The off-the-shelf speech recognition models are good for basic speech-to-text usage. To improve the model accuracy even further, they should be adapted to your specific domain.

Speechly offers two kinds of model adaptation: Text adaptation and Audio adaptation.

Text adaptation

Text adaptation is done by writing example utterances of things your users might say. This teaches our speech recognition system the vocabulary that is relevant in your application. An application may require the use of uncommon words (e.g. obscure brand names or specialist jargon) that must explicitly be taught to our speech recognition model.

To view your text adaptation data:

  1. Log in to Speechly Dashboard
  2. Open the Application you wish to inspect
  3. Go to the Training data tab
  4. Find the Text adaptation section

You can also view the text adaptation in your config.yaml file, if using file-based configuration.

Free feature

Text adaptation is available on all plans!
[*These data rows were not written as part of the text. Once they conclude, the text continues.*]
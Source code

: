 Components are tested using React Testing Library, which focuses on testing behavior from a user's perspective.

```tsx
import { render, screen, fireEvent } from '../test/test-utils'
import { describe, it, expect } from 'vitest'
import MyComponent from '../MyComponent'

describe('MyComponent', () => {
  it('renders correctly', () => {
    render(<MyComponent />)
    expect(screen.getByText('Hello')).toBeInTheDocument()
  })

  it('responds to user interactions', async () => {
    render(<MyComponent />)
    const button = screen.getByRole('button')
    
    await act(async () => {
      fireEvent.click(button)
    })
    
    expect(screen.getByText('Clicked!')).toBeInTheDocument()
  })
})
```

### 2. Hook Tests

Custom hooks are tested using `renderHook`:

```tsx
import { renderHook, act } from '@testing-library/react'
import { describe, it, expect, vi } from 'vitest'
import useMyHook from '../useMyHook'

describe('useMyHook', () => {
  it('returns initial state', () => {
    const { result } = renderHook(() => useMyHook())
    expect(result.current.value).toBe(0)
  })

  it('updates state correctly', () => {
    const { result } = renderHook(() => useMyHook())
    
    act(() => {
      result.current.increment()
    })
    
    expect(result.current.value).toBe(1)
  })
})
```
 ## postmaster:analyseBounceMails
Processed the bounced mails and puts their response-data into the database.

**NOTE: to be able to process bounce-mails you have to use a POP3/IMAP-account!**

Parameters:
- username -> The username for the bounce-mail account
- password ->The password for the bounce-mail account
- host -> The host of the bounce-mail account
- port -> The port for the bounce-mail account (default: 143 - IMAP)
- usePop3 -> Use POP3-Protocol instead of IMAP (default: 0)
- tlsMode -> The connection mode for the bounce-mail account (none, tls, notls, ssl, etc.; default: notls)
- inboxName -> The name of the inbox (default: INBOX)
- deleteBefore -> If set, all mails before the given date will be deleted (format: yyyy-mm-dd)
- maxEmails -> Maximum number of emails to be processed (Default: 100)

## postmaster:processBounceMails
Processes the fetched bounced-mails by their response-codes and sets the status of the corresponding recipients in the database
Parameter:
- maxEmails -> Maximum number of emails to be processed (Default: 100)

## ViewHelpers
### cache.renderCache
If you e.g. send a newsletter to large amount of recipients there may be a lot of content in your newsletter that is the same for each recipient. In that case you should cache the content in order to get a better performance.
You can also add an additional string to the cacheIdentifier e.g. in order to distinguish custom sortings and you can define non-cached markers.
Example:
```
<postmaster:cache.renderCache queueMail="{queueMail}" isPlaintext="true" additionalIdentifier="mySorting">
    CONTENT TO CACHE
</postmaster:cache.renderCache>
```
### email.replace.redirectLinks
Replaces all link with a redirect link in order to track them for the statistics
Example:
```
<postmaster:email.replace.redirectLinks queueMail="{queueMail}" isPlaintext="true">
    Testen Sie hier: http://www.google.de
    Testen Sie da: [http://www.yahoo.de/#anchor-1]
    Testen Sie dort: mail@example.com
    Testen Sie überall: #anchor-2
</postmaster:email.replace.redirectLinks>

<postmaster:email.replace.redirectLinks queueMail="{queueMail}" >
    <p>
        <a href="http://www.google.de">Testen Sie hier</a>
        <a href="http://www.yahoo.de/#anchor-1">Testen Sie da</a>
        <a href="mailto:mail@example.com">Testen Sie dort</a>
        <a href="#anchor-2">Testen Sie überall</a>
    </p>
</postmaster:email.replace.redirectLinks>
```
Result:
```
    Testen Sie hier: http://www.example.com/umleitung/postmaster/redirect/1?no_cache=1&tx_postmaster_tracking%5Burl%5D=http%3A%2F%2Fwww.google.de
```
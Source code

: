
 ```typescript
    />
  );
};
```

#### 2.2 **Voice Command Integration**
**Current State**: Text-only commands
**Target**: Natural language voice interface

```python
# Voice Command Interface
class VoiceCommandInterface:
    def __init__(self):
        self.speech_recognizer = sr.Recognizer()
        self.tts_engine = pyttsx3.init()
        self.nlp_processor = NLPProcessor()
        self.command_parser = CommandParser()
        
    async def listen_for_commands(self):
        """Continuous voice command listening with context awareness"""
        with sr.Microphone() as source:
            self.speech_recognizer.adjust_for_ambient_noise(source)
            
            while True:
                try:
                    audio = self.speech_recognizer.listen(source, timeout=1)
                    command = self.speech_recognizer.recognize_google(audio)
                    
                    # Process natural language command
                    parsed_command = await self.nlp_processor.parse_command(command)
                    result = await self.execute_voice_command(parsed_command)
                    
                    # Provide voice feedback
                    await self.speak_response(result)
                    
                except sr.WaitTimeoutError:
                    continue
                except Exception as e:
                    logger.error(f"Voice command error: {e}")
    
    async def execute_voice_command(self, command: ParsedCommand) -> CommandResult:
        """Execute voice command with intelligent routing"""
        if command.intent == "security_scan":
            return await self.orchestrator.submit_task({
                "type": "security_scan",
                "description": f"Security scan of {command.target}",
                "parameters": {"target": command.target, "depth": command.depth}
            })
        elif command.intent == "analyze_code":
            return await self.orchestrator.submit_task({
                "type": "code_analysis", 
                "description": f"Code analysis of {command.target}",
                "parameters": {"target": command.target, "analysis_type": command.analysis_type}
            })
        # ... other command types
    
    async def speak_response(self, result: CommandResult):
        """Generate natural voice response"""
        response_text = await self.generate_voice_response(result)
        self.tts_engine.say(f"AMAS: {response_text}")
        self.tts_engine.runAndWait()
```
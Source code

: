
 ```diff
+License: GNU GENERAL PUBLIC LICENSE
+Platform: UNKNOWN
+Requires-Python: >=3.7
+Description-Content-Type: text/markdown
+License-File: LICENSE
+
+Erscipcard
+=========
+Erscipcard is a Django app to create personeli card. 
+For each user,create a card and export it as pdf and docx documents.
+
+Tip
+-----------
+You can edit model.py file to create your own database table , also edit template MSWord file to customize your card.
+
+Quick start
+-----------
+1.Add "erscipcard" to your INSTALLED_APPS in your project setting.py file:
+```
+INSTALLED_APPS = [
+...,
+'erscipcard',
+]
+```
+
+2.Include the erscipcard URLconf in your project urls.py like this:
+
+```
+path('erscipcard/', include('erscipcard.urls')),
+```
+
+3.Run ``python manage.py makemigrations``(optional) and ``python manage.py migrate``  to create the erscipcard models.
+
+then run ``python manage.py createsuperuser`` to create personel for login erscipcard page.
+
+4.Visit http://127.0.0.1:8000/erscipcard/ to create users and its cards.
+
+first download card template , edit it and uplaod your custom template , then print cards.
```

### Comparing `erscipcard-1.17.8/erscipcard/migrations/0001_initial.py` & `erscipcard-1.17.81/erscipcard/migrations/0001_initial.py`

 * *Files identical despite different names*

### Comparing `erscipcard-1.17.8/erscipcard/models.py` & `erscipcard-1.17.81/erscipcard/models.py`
Writing example utterances

Example utterances should cover every functionality of your application. In general, the more you can provide, the better the model will be.

Since Speechly is a spoken language understanding system, it is important to use example utterances that reflect how users talk. An example utterance is probably good, if it sounds natural when spoken out aloud.

For example, a simple customer service application might have a configuration like this:

*_ hi this is john smith, what can i do for you today?
*_ hi, i have a question regarding my recent order, as it hasn't yet arrived
*_ i’m so sorry to hear that
*_ if you give me your full name and order number, i can check in on that order?
*_ ok, so my name is james bond and my order number is zero zero seven
...
Gotcha

Speechly expects every example utterance must have an intent assigned to it. As we are not interested in intent detection in this example, we are using *_ (an empty intent).

Leverage user data

As your application gets more usage, you can see how your users are talking to your application and use this information to improve and expand your text adaptation. This data is also valuable when used for evaluating the accuracy of your application.

To view your user data:

  1. Log in to Speechly Dashboard
  2. Open the Application you wish to inspect
  3. Go to the User data tab

You can also use the utterances command, if using Speechly CLI.

Natural Language Understanding

Speechly has Natural Language Understanding (NLU) features built into it and is capable of detecting intents and entities, among other things. Intent and entity detection is useful if you want to perform custom downstream actions in your application. By default NLU features are disabled and Speechly operates in speech-to-text mode.

Audio adaptation

Audio adaptation is the other type of model adaptation Speechly provides. In general, audio adaptation results in higher accuracy than text adaptation alone. We recommended using both audio and text adaptation to achieve the highest possible accuracy.

Audio adaptation is done by providing a set of user audio files together with correct transcripts and annotations. This data is used during model training to teach our speech recognition system the vocabulary that is relevant in your application and how it is said.

To specify the audio adaptation package:

  1. Log in to Speechly Dashboard
  2. Open the Application you wish to edit
  3. Go to the Training data tab
  4. Find the Audio adaptation section

You can also specify the adaptation package in your config.yaml file, if using file-based configuration.

Annotation service

Annotating audio files is a time consuming task, that's why we offer an annotation service where our Natural Language Specialist make sure that whatever your users are saying gets transcribed and annotated correctly. You can use this curated data to further improve audio adaptation.

Enterprise feature

Audio adaptation and Annotation service are available on Enterprise plans.